The first time I remember being proud of words that I wrote, happened in high school. We were instructed to write a poem. We had 20 minutes and a prompt that I no longer remember. Even at that age I had a great respect for poets like Ntozake Shange, Maya Angelou and Langston Hughes. The first book I remember my mom reading me that was filled with images of Black girls was a poem called Honey, I Love. I had never tried writing my own poem and I was grateful for the opportunity to try.
I loved it. It was cute for a 16 year old. It wasn't deep or earth shattering. I think it was about a duck. But it made me smile. My English teach loved it too. She decided to read a couple of our submissions aloud, and mine was one of them. I beamed. And I held onto that poem for years and years. I honestly think I could still find it if I put my mind to it.
That little poem couldn't be further from my current artistic voice. But it was important because it was my start. That start told me that I love words. That I love their power to make us feel.
When I first started writing about racial justice, it was within a white, Christian context. I learned about the pursuit of justice through a theological lens. I was empowered by Black liberation theology and womanist theology and the theology of my grandmothers and aunts and regular Black folks. I learned to dig out the assumptions underlying white theology and challenge it head on. Because this was my start, my writing began by crafting arguments, teaching, educating, defending my way of understanding Scripture and myself.
That was my start, but my voice came later.
I found my voice when I stopped trying to convince, stopped trying to argue, stopped trying to defend. I found my voice when I started, not with others, but with me- my thoughts, my feelings, my experience of the world.
Starting with myself was a much more vulnerable way to write. I found myself writing much less about theology and much more about my physical reality. I was no longer trying to convince others of my humanity, but instead declaring it for myself.

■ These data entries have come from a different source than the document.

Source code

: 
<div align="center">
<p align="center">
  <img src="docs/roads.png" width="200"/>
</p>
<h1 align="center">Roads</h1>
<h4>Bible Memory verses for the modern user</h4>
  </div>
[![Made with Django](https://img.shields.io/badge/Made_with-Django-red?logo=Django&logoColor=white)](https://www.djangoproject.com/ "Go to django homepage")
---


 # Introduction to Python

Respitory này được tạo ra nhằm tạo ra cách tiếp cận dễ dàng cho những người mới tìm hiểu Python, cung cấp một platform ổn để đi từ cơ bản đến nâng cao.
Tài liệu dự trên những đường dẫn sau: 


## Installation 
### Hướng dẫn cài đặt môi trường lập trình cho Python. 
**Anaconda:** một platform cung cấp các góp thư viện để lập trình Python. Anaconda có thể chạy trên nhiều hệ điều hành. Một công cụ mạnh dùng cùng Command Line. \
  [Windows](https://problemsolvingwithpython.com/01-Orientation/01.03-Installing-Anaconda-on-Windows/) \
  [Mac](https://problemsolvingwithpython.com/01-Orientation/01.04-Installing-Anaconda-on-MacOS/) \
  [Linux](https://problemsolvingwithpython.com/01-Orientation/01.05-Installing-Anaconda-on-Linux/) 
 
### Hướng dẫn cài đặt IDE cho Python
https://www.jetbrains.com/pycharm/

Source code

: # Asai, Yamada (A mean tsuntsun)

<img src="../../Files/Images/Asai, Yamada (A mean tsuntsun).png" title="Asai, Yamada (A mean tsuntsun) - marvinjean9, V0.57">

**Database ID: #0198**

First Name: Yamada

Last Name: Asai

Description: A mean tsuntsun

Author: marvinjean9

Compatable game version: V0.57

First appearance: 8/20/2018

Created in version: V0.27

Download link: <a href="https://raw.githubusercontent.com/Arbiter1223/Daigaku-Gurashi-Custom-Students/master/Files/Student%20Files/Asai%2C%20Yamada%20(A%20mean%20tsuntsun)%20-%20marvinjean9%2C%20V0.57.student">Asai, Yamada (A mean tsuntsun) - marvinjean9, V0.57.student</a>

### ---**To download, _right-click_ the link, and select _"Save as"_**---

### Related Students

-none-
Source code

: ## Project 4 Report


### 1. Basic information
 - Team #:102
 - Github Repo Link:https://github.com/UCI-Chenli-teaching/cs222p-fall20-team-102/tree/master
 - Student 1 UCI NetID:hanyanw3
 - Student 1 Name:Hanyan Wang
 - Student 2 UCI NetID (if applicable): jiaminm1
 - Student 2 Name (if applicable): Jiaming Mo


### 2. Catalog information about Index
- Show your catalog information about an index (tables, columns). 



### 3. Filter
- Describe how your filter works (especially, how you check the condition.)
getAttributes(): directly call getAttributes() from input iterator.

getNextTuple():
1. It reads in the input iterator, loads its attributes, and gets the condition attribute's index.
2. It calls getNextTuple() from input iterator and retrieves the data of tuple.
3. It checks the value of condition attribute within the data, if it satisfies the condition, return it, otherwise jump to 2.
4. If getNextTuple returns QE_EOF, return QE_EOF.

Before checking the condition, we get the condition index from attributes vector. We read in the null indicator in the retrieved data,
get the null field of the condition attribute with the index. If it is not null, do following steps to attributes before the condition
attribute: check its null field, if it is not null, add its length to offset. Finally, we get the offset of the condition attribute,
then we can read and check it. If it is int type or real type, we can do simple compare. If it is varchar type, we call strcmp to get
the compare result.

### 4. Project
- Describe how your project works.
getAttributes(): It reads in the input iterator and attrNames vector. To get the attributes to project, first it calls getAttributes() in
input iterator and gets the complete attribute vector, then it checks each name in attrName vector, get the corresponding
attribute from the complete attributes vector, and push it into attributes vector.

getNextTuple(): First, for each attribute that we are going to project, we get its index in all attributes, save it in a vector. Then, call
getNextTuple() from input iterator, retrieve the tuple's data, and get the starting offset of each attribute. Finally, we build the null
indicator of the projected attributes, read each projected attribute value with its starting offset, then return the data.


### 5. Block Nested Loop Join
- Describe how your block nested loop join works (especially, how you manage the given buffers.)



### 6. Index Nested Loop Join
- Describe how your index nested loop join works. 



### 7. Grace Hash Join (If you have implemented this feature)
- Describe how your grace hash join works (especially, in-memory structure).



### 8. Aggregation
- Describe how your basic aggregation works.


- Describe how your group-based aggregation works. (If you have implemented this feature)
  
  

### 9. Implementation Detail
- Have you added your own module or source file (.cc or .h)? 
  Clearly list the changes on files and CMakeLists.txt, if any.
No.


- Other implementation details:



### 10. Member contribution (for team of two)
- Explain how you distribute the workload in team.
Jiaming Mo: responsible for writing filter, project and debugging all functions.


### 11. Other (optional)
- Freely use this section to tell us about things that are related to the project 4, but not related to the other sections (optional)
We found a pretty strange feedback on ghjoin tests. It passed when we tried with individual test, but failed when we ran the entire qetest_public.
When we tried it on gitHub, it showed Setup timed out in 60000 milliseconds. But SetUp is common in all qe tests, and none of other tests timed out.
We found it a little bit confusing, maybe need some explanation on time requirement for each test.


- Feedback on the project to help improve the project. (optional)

As you think about your craft, I want you to know that your starting place matters. Our starting place gives us a chance to play, or a chance to clap back, or a chance to see how our art fits on our tongues, on our pen, on our bodies, on our paint brush... But voice is developed over time… It happens by taking risks, by finding yourself, by noticing your patterns. It happens when you start becoming more vulnerable or more honest or more courageous or maybe all the above.
There are a million more small ways in which my voice has evolved. Turns out I don't follow grammar rules for their own sake, but instead to indicate a certain pace when reading. I care deeply about the rhythm between the words. I also write short. While I can appreciate a sweeping sentence, I don't often write them myself. I like a two word sentence. These could be called quirks, but they have become more than that to me. They are sign posts that tell me if I'm being true to myself or if I’m imitating someone else.
Pay attention to your “quirks”. Explore them. Find others who are similar. What do you appreciate about their work? And find others who are different! It's good to take note of the ways you embody the same artistic expression but so differently.
Your voice is constantly rising to meet you as you evolve as an artist. Pay attention to how you and your craft play together. Notice the sweeping changes and the small quirks. Enjoy witnessing your voice take shape.

How would you describe your voice right now?
How would you describe your voice when you first started?
Is there room to insert more vulnerability or honesty or courage into your work?
Do you have certain quirks about your artistic process? What do those quirks tell you about yourself?
Have you ever taken the time to study your craft? Is there a name for your voice? If you had to make up a name for your voice, what would it be?